Types of Eviction Notices
There are various types of notices. Each notice has different time periods within which the issue can be resolved. If the issue is not resolved, the landlord must wait for the notice period to expire before serving a Summons and Complaint.
- 3-DAY NUISANCE- you should only receive a 3-Day Nuisance Notice if you are accused of:
- discharging a weapon
- illegal drug manufacture or use
- Elder OR child molestation/abuse
- property damage from vandalism
- operating a motor vehicle under influence of alcohol
- 5-DAY NUISANCE- You will receive this notice if the landlord is accusing you of any other ‘nuisance’ activity. Under the law a ‘Nuisance’ is defined as an ongoing condition which constitutes an unreasonable obstruction to the free use of property and causes injury and damage to other tenants or adjacent buildings
- 10- DAY FAILURE TO PAY RENT /UTILITY or REASONABLE SERVICE FEE - There are few defenses to failure to pay rent. If you owe space rent, you can offer the unpaid amount within the 10 day period. If the landlord accepts the rent, you should obtain receipts to prove you made payment. If you offer the rent owed, and the landlord refuses, you may have a defense to a subsequent eviction.
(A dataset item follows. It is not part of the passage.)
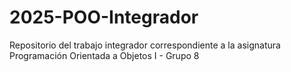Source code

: # 2025-POO-Integrador
Repositorio del trabajo integrador correspondiente a la asignatura Programación Orientada a Objetos I - Grupo 8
- 180- DAY PARK CLOSING NOTICE
- 45-DAY ANY OTHER CAUSE NOTICE
Summons and Complaint
Under Nevada law, an owner of a mobile home who rents space must be evicted by using the ‘formal’ eviction process. The Formal eviction process requires service of a Notice (see above) and service of a Summons and Complaint. The tenant has the right to file an Answer. Even if you do not file an Answer within the required time period (see below), you will still have an opportunity to appear in court. A Summons and Complaint must be personally served, meaning it must be delivered to you in person. It may be delivered by a constable or process server. The Complaint should state with ‘specificity’ the allegations supporting the eviction, meaning the complaint should describe in detail the basis for the eviction.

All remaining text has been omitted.